Sandeep Ravindran in The Scientist:
If scientists want to simulate a brain that can match human intelligence, let alone eclipse it, they may have to start with better building blocks—computer chips inspired by our brains. So-called neuromorphic chips replicate the architecture of the brain—that is, they talk to each other using “neuronal spikes” akin to a neuron’s action potential. This spiking behavior allows the chips to consume very little power and remain power-efficient even when tiled together into very large-scale systems. “The biggest advantage in my mind is scalability,” says Chris Eliasmith, a theoretical neuroscientist at the University of Waterloo in Ontario. In his book How to Build a Brain, Eliasmith describes a large-scale model of the functioning brain that he created and named Spaun.1 When Eliasmith ran Spaun’s initial version, with 2.5 million “neurons,” it ran 20 times slower than biological neurons even when the model was run on the best conventional chips. “Every time we add a couple of million neurons, it gets that much slower,” he says. When Eliasmith ran some of his simulations on digital neuromorphic hardware, he found that they were not only much faster but also about 50 times more power-efficient. Even better, the neuromorphic platform became more efficient as Eliasmith simulated more neurons. That’s one of the ways in which neuromorphic chips aim to replicate nature, where brains seem to increase in power and efficiency as they scale up from, say, 300 neurons in a worm brain to the 85 billion or so of the human brain.

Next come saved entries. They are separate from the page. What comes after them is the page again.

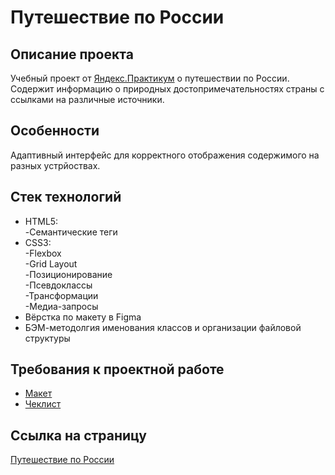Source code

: # Путешествие по России

## Описание проекта
Учебный проект от [Яндекс.Практикум](https://practicum.yandex.ru/web/) о путешествии по России.
Содержит информацию о природных достопримечательностях страны с ссылками на различные источники.

## Особенности
Адаптивный интерфейс для корректного отображения содержимого на разных устрйоствах.

## Стек технологий
* HTML5:<br>
  -Семантические теги
* CSS3:<br>
  -Flexbox<br>
  -Grid Layout<br>
  -Позиционирование<br>
  -Псевдоклассы<br>
  -Трансформации<br>
  -Медиа-запросы<br>
* Вёрстка по макету в Figma
* БЭМ-методолгия именования классов и организации файловой структуры

## Требования к проектной работе
* [Макет](https://www.figma.com/file/5S2WSbEFL6awjVWJ0NWL8Q/Sprint-3_-Russia-_-desktop-mobile)
* [Чеклист](https://code.s3.yandex.net/web-developer/checklists/new-program/checklist-3/index.html)

## Ссылка на страницу
[Путешествие по России](https://pavm9.github.io/russian-travel/index.html)
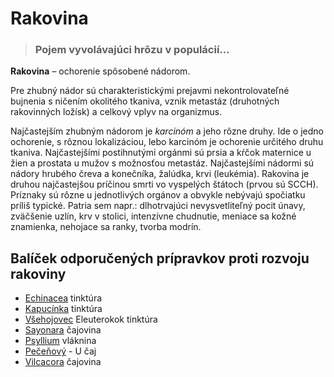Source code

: Rakovina
========


> ### Pojem vyvolávajúci hrôzu v populácií…
>
>

**Rakovina** – ochorenie spôsobené nádorom.

Pre zhubný nádor sú charakteristickými prejavmi nekontrolovateľné bujnenia s
ničením okolitého tkaniva, vznik metastáz (druhotných rakovinných ložísk) a
celkový vplyv na organizmus.

Najčastejším zhubným nádorom je *karcinóm* a jeho rôzne druhy. Ide o jedno
ochorenie, s rôznou lokalizáciou, lebo karcinóm je ochorenie určitého druhu
tkaniva.   Najčastejšími postihnutými orgánmi sú prsia a kŕčok maternice u žien
a prostata u mužov s možnosťou metastáz. Najčastejšími nádormi sú nádory hrubého
čreva a konečníka, žalúdka, krvi (leukémia). Rakovina je druhou najčastejšou
príčinou smrti vo vyspelých štátoch (prvou sú SCCH). Príznaky sú rôzne u
jednotlivých orgánov a obvykle nebývajú spočiatku príliš typické. Patria sem
napr.: dlhotrvajúci nevysvetliteľný pocit únavy, zväčšenie uzlín, krv v stolici,
intenzívne chudnutie, meniace sa kožné znamienka, nehojace sa ranky, tvorba
modrín.

Balíček odporučených prípravkov proti rozvoju rakoviny
------------------------------------------------------

* [Echinacea](../tinktury/echinacea) tinktúra
* [Kapucínka](../tinktury/kapucinka) tinktúra
* [Všehojovec](../tinktury/vsehojovec) Eleuterokok tinktúra
* [Sayonara](../caje/sayonara) čajovina
* [Psyllium](../caje/psyllium) vláknina
* [Pečeňový](../caje/pecenovy-u-caj) - U čaj
* [Vilcacora](../caje/vilcacora-caj) čajovina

Neuromorphic chips’ ability to perform complex computational tasks while consuming very little power has caught the attention of the tech industry. The potential commercial applications of neuromorphic chips include power-efficient supercomputers, low-power sensors, and self-learning robots. But biologists have a different application in mind: building a fully functioning replica of the human brain.
…It’s still early days, and truly unlocking the potential of neuromorphic chips will take the combined efforts of theoretical, experimental, and computational neuroscientists, as well as computer scientists and engineers. But the end goal is a grand one—nothing less than figuring out how the components of the brain work together to create thoughts, feelings, and even consciousness.
More here.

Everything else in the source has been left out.